À l’échelle mondiale, au cours du 20ème siècle, les prélèvements d’eau ont augmenté deux fois plus vite que la taille de la population. Ce fort accroissement concerne notamment l’agriculture qui prélève encore 70 % du volume total (FAO, 2016). Malgré un ralentissement depuis les années 1990, les prélèvements d’eau devraient continuer de croître de 1 % par an d’ici à 2050, entraînés notamment par l’augmentation des usages industriels et des besoins de refroidissement des centrales électriques (UN, 2015). La part de la ressource annuelle renouvelable d’eau douce prélevée par les activités humaines (hors agriculture pluviale) est passée de moins de 2 % à 10 % au cours du 20ème siècle. Elle atteindrait 12 % en 2050 si la ressource disponible ne diminuait pas (FAO, 2016 ; UN, 2015).

Compte tenu de l’inégale répartition de la population, les volumes mobilisés varient beaucoup : de quelques pourcents de la ressource disponible à plusieurs fois celle-ci dans les cas extrêmes de l’Afrique du nord et du Moyen Orient (dans ces cas, des prélèvements sont effectués dans des ressources non-renouvelables).
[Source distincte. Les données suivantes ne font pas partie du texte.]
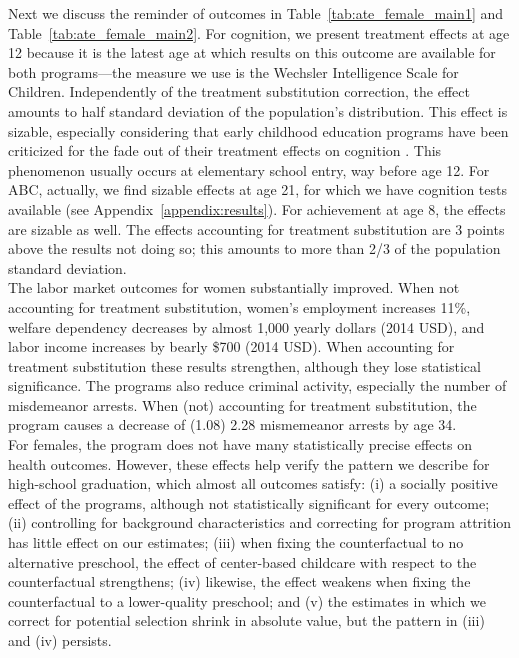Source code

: \noindent Next we discuss the reminder of outcomes in Table~\ref{tab:ate_female_main1} and Table~\ref{tab:ate_female_main2}. For cognition, we present treatment effects at age 12 because it is the latest age at which results on this outcome are available for both programs---the measure we use is the Wechsler Intelligence Scale for Children. Independently of the treatment substitution correction, the effect amounts to half standard deviation of the population's distribution. This effect is sizable, especially considering that early childhood education programs have been criticized for the fade out of their treatment effects on cognition \citep{Elango_Hojman_etal_2016_Early-Edu}. This phenomenon usually occurs at elementary school entry, way before age 12. For ABC, actually, we find sizable effects at age 21, for which we have cognition tests available (see Appendix~\ref{appendix:results}). For achievement at age 8, the effects are sizable as well. The effects accounting for treatment substitution are 3 points above the results not doing so; this amounts to more than 2/3 of the population standard deviation.\\

\noindent The labor market outcomes for women substantially improved. When not accounting for treatment substitution, women's employment increases 11\%, welfare dependency decreases by almost 1,000 yearly dollars (2014 USD), and labor income increases by bearly \$700 (2014 USD). When accounting for treatment substitution these results strengthen, although they lose statistical significance. The programs also reduce criminal activity, especially the number of misdemeanor arrests. When (not) accounting for treatment substitution, the program causes a decrease of (1.08) 2.28 mismemeanor arrests by age 34.\\

\noindent For females, the program does not have many statistically precise effects on health outcomes. However, these effects help verify the pattern we describe for high-school graduation, which almost all outcomes satisfy: (i) a socially positive effect of the programs, although not statistically significant for every outcome; (ii) controlling for background characteristics and correcting for program attrition has little effect on our estimates; (iii) when fixing the counterfactual to no alternative preschool, the effect of center-based childcare with respect to the counterfactual strengthens; (iv) likewise, the effect weakens when fixing the counterfactual to a lower-quality preschool; and (v) the estimates in which we correct for potential selection shrink in absolute value, but the pattern in (iii) and (iv) persists.\\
En Europe, le taux d’exploitation de la ressource en eau douce diffère aussi fortement entre les pays nordiques et certains pays méditerranéens, ainsi qu’entre les différents bassins versants à l’intérieur même des pays de grande taille.

En outre, les activités humaines perturbent le cycle hydrologique et altèrent la ressource disponible en eau douce. Par exemple, prélever davantage d’eau que ne le permet son renouvellement naturel risque de provoquer le tarissement ou la salinisation des nappes souterraines (Dalin et al., 2017), des cours d’eau ou la disparition de lacs et de zones humides. Les activités humaines sont à l’origine d’émissions polluantes, encore plus concentrées en cas de réduction de la ressource en eau. Enfin, le changement climatique devrait entraîner une diminution des volumes d’eau douce renouvelée annuellement dans certaines régions du monde, notamment le pourtour méditerranéen, l’Afrique australe, une partie de l’Amérique du Nord et l’Amérique centrale (Milly, 2005).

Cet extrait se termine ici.